# HKS exhaust vs Greddy exhaust----PLEASE READ!



## sr20speed (Apr 10, 2003)

Everyone says the Greddy setup adds the most power but then I hear good things about the HKS system as well. Everyone who has the HKS likes it alot but has no experience with the Greddy, and everyone with the Greddy system has no experience with the HKS. I have a 96 200sx se-r and I am curious which one performs better and how they compare sound wise. I want a sound that gets loud when I want it to but dosn't over do it. I know this topic has been covered many times before and I have tried to search but I only find bits and pieces. I want to know what people really prefer and in general which one is better. Anything will help. Thanks


----------



## sentrapower93 (May 11, 2002)

Most of the 200sx SE-R owners on the SR20DE forums prefer the GReddy cat-back. I have the GReddy on my b13 and simply love it, nice deep tone and fairly quiet on the freeways...


----------



## pkrSE-R (Jul 26, 2002)

i have the HKS on my b13 and its great. i had this debate with myself as well. i made my decision based on the look. i wanted an exhaust that looked like it could be stock and would be quiet. its quiet driving around town and i couldnt tell you how loud it is at WOT since my car is loud up front. my instructor at Thunderhill had the Greddy on his b13 and it looks good but i think i like the HKS better, i couldnt tell you the difference in performance. sorry. but here's a pic of my exhaust if that helps...


----------



## gb95ser (Jan 11, 2003)

Both are really good, I went with whichever one was cheaper and Stillin was havin a sale so I got the HKS. Beatiful exhaust system, sounds awesome and not to loud. Love it


----------



## kieranlavin (May 6, 2002)

sr20speed said:


> *Everyone says the Greddy setup adds the most power but then I hear good things about the HKS system as well. *


I had the same problem - chosing - on my 95 200SX SE-R. I researched quite a bit and came to learn that performance-wise, they are not much different from each other. I think (but don't quote me) I found that the HKS likes to rust quicker than the Greddy. 

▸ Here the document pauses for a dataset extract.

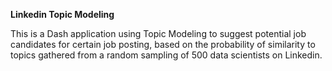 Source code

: **Linkedin Topic Modeling**

This is a Dash application using Topic Modeling to suggest potential job candidates for certain job posting, based on the probability of similarity to topics gathered from a random sampling of 500 data scientists on Linkedin.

My final decision was to go with the Greddy only because a friend with similar mods (and a Greddy) put down 150WHP and I wanted to try to reach that myself. After installing it, my dyno chart was pretty close to his although 2-3HP less and a bit more choppy. I've fiddled with the timing a bit now and am installing pullies. After that, I'm anxious to get it back on the dyno


----------



## zeno (Sep 17, 2002)

Both GReddy and HKS make high quality parts and both exhausts are nearly identical as far as performance. My advice is buy whichever you think looks better and is on sale.


----------



## sr20speed (Apr 10, 2003)

Which one is louder at idle, mid range, and at full song?


----------



## zeno (Sep 17, 2002)

I can't speak for the HKS but I hear it is more quiet than the GReddy. The GReddy isn't the most quiet setup but it has a real nice low tone to it, nothing like the high pitched lawnmower sound that comes out of Civics. For the most part there is no droning except occasionally around 2500rpm. I'm really impressed.


----------



## kieranlavin (May 6, 2002)

sr20speed said:


> *Which one is louder at idle, mid range, and at full song? *


As you've already noted in your original post, you'll be hard-pressed to find someone who's used both. I can only give you my objective opinion of my Greddy while someone else can give you their opinion of an HKS. My Greddy is exceptionally quiet. At cold idle it's a bit loud and has a weird resonance to it but after it warms up, it's fine. At warm idle and cruising speed it's fairly quiet. You can hear it but it's not annoying nor will it turn heads. At WOT it's not loud, raspy, or annoying. It's got a nice, deep growl to it at WOT. I like it a lot.


----------



## Nissan200sxSER (Dec 20, 2002)

The HKS is a little more buzzy, it soulds more like a honda.


----------



## gb95ser (Jan 11, 2003)

Nissan200sxSER said:


> *The HKS is a little more buzzy, it soulds more like a honda. *



I really don't think so


----------



## tr0n (May 8, 2003)

How do they compare to the stromung exhaust?


----------



## WRteam200sx (Mar 15, 2003)

i have driven cars with both the Greddy and HKS which i have on my 96 SER.... both proform about the same... very close , though i have noticed my friends sound a lil higher than mine at WOT ... kinda like a honda , where as mines deeper.... mine sounds like and 2nd gen RX-7 (weed whacker) when you first start it up sometimes and the exhaust is cold.. but then tones out nicely when it heats up... neither look anything close to stock on a B14 , cause the HKS is the super drager tip and the greaddy is just as big....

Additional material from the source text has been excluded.